> **Required work**
Among the entries below, which lines include the string "either"? Show each one.

[Records contained in a dataset]
+++

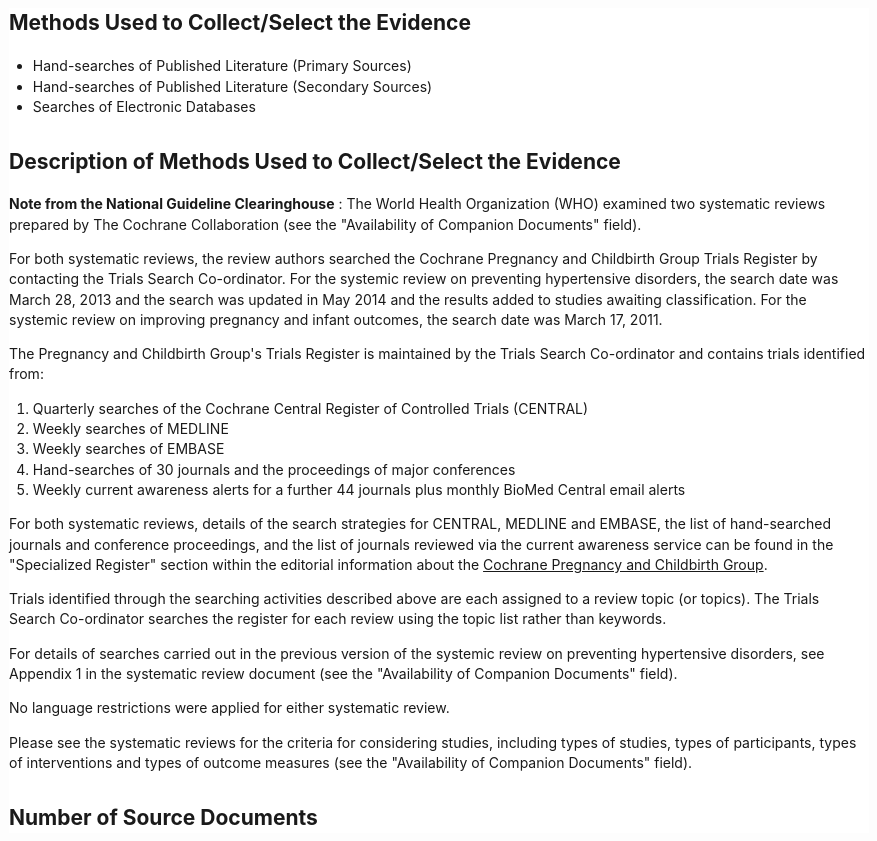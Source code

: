 ## Methods Used to Collect/Select the Evidence

- Hand-searches of Published Literature (Primary Sources)
- Hand-searches of Published Literature (Secondary Sources)
- Searches of Electronic Databases

## Description of Methods Used to Collect/Select the Evidence



**Note from the National Guideline Clearinghouse** : The World Health Organization (WHO) examined two systematic reviews prepared by The Cochrane Collaboration (see the "Availability of Companion Documents" field).

For both systematic reviews, the review authors searched the Cochrane Pregnancy and Childbirth Group Trials Register by contacting the Trials Search Co-ordinator. For the systemic review on preventing hypertensive disorders, the search date was March 28, 2013 and the search was updated in May 2014 and the results added to studies awaiting classification. For the systemic review on improving pregnancy and infant outcomes, the search date was March 17, 2011.

The Pregnancy and Childbirth Group's Trials Register is maintained by the Trials Search Co-ordinator and contains trials identified from:

  1. Quarterly searches of the Cochrane Central Register of Controlled Trials (CENTRAL) 
  2. Weekly searches of MEDLINE 
  3. Weekly searches of EMBASE 
  4. Hand-searches of 30 journals and the proceedings of major conferences 
  5. Weekly current awareness alerts for a further 44 journals plus monthly BioMed Central email alerts 



For both systematic reviews, details of the search strategies for CENTRAL, MEDLINE and EMBASE, the list of hand-searched journals and conference proceedings, and the list of journals reviewed via the current awareness service can be found in the "Specialized Register" section within the editorial information about the [Cochrane Pregnancy and Childbirth Group](http://onlinelibrary.wiley.com/o/cochrane/clabout/articles/PREG/frame.html "Cochrane Web site").

Trials identified through the searching activities described above are each assigned to a review topic (or topics). The Trials Search Co-ordinator searches the register for each review using the topic list rather than keywords.

For details of searches carried out in the previous version of the systemic review on preventing hypertensive disorders, see Appendix 1 in the systematic review document (see the "Availability of Companion Documents" field).

No language restrictions were applied for either systematic review.

Please see the systematic reviews for the criteria for considering studies, including types of studies, types of participants, types of interventions and types of outcome measures (see the "Availability of Companion Documents" field).

## Number of Source Documents
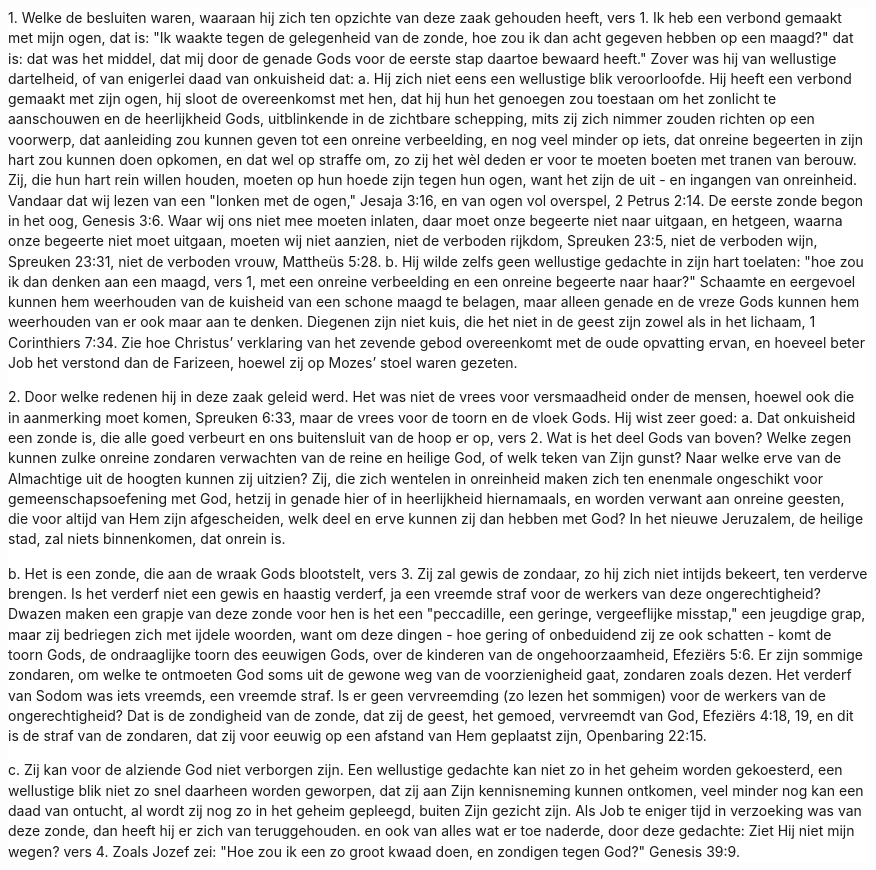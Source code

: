 1\. Welke de besluiten waren, waaraan hij zich ten opzichte van deze zaak gehouden heeft, vers 1. Ik heb een verbond gemaakt met mijn ogen, dat is: "Ik waakte tegen de gelegenheid van de zonde, hoe zou ik dan acht gegeven hebben op een maagd?" dat is: dat was het middel, dat mij door de genade Gods voor de eerste stap daartoe bewaard heeft." Zover was hij van wellustige dartelheid, of van enigerlei daad van onkuisheid dat:
a. Hij zich niet eens een wellustige blik veroorloofde. Hij heeft een verbond gemaakt met zijn ogen, hij sloot de overeenkomst met hen, dat hij hun het genoegen zou toestaan om het zonlicht te aanschouwen en de heerlijkheid Gods, uitblinkende in de zichtbare schepping, mits zij zich nimmer zouden richten op een voorwerp, dat aanleiding zou kunnen geven tot een onreine verbeelding, en nog veel minder op iets, dat onreine begeerten in zijn hart zou kunnen doen opkomen, en dat wel op straffe om, zo zij het wèl deden er voor te moeten boeten met tranen van berouw. Zij, die hun hart rein willen houden, moeten op hun hoede zijn tegen hun ogen, want het zijn de uit - en ingangen van onreinheid. Vandaar dat wij lezen van een "lonken met de ogen," Jesaja 3:16, en van ogen vol overspel, 2 Petrus 2:14. De eerste zonde begon in het oog, Genesis 3:6. Waar wij ons niet mee moeten inlaten, daar moet onze begeerte niet naar uitgaan, en hetgeen, waarna onze begeerte niet moet uitgaan, moeten wij niet aanzien, niet de verboden rijkdom, Spreuken 23:5, niet de verboden wijn, Spreuken 23:31, niet de verboden vrouw, Mattheüs 5:28.
b. Hij wilde zelfs geen wellustige gedachte in zijn hart toelaten: "hoe zou ik dan denken aan een maagd, vers 1, met een onreine verbeelding en een onreine begeerte naar haar?" Schaamte en eergevoel kunnen hem weerhouden van de kuisheid van een schone maagd te belagen, maar alleen genade en de vreze Gods kunnen hem weerhouden van er ook maar aan te denken. Diegenen zijn niet kuis, die het niet in de geest zijn zowel als in het lichaam, 1 Corinthiers 7:34. Zie hoe Christus’ verklaring van het zevende gebod overeenkomt met de oude opvatting ervan, en hoeveel beter Job het verstond dan de Farizeen, hoewel zij op Mozes’ stoel waren gezeten.

2\. Door welke redenen hij in deze zaak geleid werd. Het was niet de vrees voor versmaadheid onder de mensen, hoewel ook die in aanmerking moet komen, Spreuken 6:33, maar de vrees voor de toorn en de vloek Gods. Hij wist zeer goed:
a. Dat onkuisheid een zonde is, die alle goed verbeurt en ons buitensluit van de hoop er op, vers 2. Wat is het deel Gods van boven? Welke zegen kunnen zulke onreine zondaren verwachten van de reine en heilige God, of welk teken van Zijn gunst? Naar welke erve van de Almachtige uit de hoogten kunnen zij uitzien? Zij, die zich wentelen in onreinheid maken zich ten enenmale ongeschikt voor gemeenschapsoefening met God, hetzij in genade hier of in heerlijkheid hiernamaals, en worden verwant aan onreine geesten, die voor altijd van Hem zijn afgescheiden, welk deel en erve kunnen zij dan hebben met God? In het nieuwe Jeruzalem, de heilige stad, zal niets binnenkomen, dat onrein is.

b. Het is een zonde, die aan de wraak Gods blootstelt, vers 3. Zij zal gewis de zondaar, zo hij zich niet intijds bekeert, ten verderve brengen. Is het verderf niet een gewis en haastig verderf, ja een vreemde straf voor de werkers van deze ongerechtigheid? Dwazen maken een grapje van deze zonde voor hen is het een "peccadille, een geringe, vergeeflijke misstap," een jeugdige grap, maar zij bedriegen zich met ijdele woorden, want om deze dingen - hoe gering of onbeduidend zij ze ook schatten - komt de toorn Gods, de ondraaglijke toorn des eeuwigen Gods, over de kinderen van de ongehoorzaamheid, Efeziërs 5:6. Er zijn sommige zondaren, om welke te ontmoeten God soms uit de gewone weg van de voorzienigheid gaat, zondaren zoals dezen. Het verderf van Sodom was iets vreemds, een vreemde straf. Is er geen vervreemding (zo lezen het sommigen) voor de werkers van de ongerechtigheid? Dat is de zondigheid van de zonde, dat zij de geest, het gemoed, vervreemdt van God, Efeziërs 4:18, 19, en dit is de straf van de zondaren, dat zij voor eeuwig op een afstand van Hem geplaatst zijn, Openbaring 22:15.

c. Zij kan voor de alziende God niet verborgen zijn. Een wellustige gedachte kan niet zo in het geheim worden gekoesterd, een wellustige blik niet zo snel daarheen worden geworpen, dat zij aan Zijn kennisneming kunnen ontkomen, veel minder nog kan een daad van ontucht, al wordt zij nog zo in het geheim gepleegd, buiten Zijn gezicht zijn. Als Job te eniger tijd in verzoeking was van deze zonde, dan heeft hij er zich van teruggehouden. en ook van alles wat er toe naderde, door deze gedachte: Ziet Hij niet mijn wegen? vers 4. Zoals Jozef zei: "Hoe zou ik een zo groot kwaad doen, en zondigen tegen God?" Genesis 39:9.
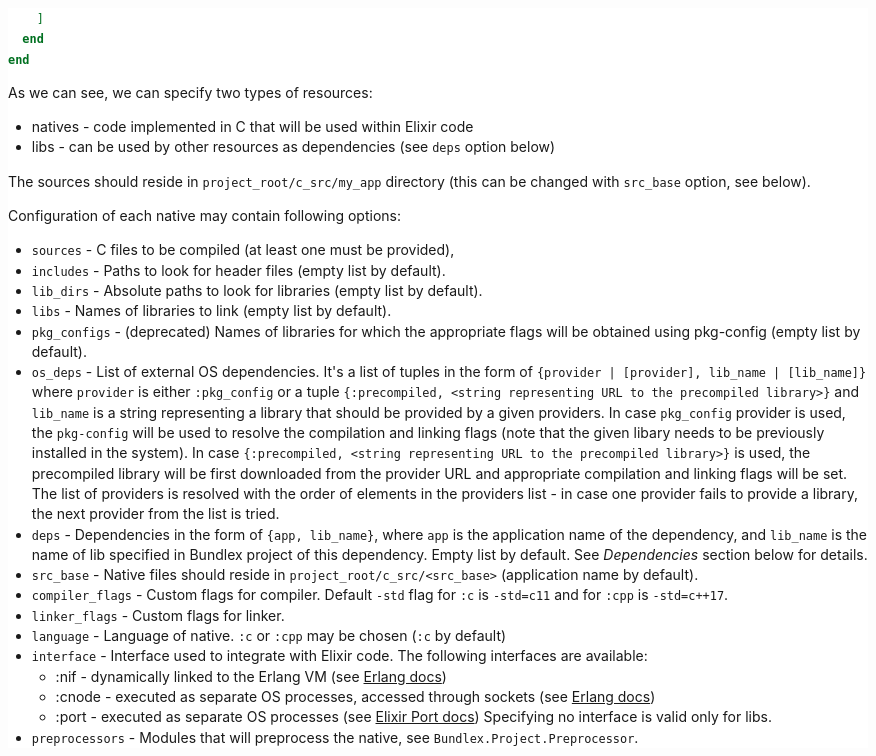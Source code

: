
 ```elixir
    ]
  end
end
```

As we can see, we can specify two types of resources:
- natives - code implemented in C that will be used within Elixir code
- libs - can be used by other resources as dependencies (see `deps` option below)

The sources should reside in `project_root/c_src/my_app` directory (this can be changed with `src_base` option, see below).

Configuration of each native may contain following options:
* `sources` - C files to be compiled (at least one must be provided),
* `includes` - Paths to look for header files (empty list by default).
* `lib_dirs` - Absolute paths to look for libraries (empty list by default).
* `libs` - Names of libraries to link (empty list by default).
* `pkg_configs` - (deprecated) Names of libraries for which the appropriate flags will be
obtained using pkg-config (empty list by default).
* `os_deps` - List of external OS dependencies. It's a list of tuples in the form of 
  `{provider | [provider], lib_name | [lib_name]}` where `provider` is either `:pkg_config` 
  or a tuple `{:precompiled, <string representing URL to the precompiled library>}` and `lib_name` 
  is a string representing a library that should be provided by a given providers. 
  In case `pkg_config` provider is used, the `pkg-config` will be used to resolve the compilation 
  and linking flags (note that the given libary needs to be previously installed in the system). 
  In case `{:precompiled, <string representing URL to the precompiled library>}` is used, 
  the precompiled library will be first downloaded from the provider URL and appropriate compilation 
  and linking flags will be set. 
  The list of providers is resolved with the order of elements in the providers list - 
  in case one provider fails to provide a library, the next provider from the list is tried.
* `deps` - Dependencies in the form of `{app, lib_name}`, where `app`
is the application name of the dependency, and `lib_name` is the name of lib
specified in Bundlex project of this dependency. Empty list by default. See _Dependencies_ section below
for details.
* `src_base` - Native files should reside in `project_root/c_src/<src_base>`
(application name by default).
* `compiler_flags` - Custom flags for compiler. Default `-std` flag for `:c` is `-std=c11` and for `:cpp` is `-std=c++17`. 
* `linker_flags` - Custom flags for linker.
* `language` - Language of native. `:c` or `:cpp` may be chosen (`:c` by default)
* `interface` - Interface used to integrate with Elixir code. The following interfaces are available:
    * :nif - dynamically linked to the Erlang VM (see [Erlang docs](http://erlang.org/doc/man/erl_nif.html))
    * :cnode - executed as separate OS processes, accessed through sockets (see [Erlang docs](http://erlang.org/doc/man/ei_connect.html))
    * :port - executed as separate OS processes (see [Elixir Port docs](https://hexdocs.pm/elixir/Port.html))
  Specifying no interface is valid only for libs.
* `preprocessors` - Modules that will preprocess the native, see `Bundlex.Project.Preprocessor`.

+++

> **Response area**
No language restrictions were applied for either systematic review.
  `{provider | [provider], lib_name | [lib_name]}` where `provider` is either `:pkg_config` 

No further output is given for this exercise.